=== Begin Enclosure ===

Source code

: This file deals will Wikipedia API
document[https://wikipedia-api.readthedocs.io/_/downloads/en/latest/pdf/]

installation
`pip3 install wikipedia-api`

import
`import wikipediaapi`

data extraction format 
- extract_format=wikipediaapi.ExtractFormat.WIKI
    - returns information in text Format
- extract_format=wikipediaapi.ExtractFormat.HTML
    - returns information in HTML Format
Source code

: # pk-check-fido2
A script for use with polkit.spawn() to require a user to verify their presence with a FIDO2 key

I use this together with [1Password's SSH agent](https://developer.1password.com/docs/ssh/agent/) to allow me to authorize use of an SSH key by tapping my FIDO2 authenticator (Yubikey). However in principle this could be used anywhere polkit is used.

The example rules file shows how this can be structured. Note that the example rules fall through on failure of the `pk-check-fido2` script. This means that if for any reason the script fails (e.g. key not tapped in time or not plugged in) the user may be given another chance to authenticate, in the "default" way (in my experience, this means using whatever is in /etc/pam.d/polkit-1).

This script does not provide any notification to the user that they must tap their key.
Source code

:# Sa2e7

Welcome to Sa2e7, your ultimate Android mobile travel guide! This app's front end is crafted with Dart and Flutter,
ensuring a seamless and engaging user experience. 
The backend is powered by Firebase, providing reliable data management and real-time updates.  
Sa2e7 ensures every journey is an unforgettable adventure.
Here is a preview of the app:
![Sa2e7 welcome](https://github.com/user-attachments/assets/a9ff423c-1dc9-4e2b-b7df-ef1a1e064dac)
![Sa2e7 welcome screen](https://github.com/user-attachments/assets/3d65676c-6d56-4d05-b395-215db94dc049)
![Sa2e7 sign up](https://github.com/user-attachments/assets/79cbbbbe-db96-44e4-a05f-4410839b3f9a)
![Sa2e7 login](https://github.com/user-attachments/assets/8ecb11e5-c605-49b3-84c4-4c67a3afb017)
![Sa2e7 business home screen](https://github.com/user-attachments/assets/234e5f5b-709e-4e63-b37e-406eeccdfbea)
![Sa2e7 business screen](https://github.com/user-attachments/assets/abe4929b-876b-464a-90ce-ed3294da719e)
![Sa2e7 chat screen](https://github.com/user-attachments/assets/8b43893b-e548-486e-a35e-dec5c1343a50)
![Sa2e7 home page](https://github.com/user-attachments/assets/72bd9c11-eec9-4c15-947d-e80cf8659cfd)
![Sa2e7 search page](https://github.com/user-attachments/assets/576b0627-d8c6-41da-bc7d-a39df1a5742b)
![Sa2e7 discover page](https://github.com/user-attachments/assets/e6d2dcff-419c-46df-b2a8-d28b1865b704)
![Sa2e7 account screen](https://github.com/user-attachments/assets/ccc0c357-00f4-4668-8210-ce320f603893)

=== End Enclosure ===

== The problem ==
Return exactly the leading lines of the listing, stopping after the line in which "I use this together" occurs.

== Result of the exercise ==
Source code

: This file deals will Wikipedia API
document[https://wikipedia-api.readthedocs.io/_/downloads/en/latest/pdf/]

installation
`pip3 install wikipedia-api`

import
`import wikipediaapi`

data extraction format 
- extract_format=wikipediaapi.ExtractFormat.WIKI
    - returns information in text Format
- extract_format=wikipediaapi.ExtractFormat.HTML
    - returns information in HTML Format
Source code

: # pk-check-fido2
A script for use with polkit.spawn() to require a user to verify their presence with a FIDO2 key

I use this together with [1Password's SSH agent](https://developer.1password.com/docs/ssh/agent/) to allow me to authorize use of an SSH key by tapping my FIDO2 authenticator (Yubikey). However in principle this could be used anywhere polkit is used.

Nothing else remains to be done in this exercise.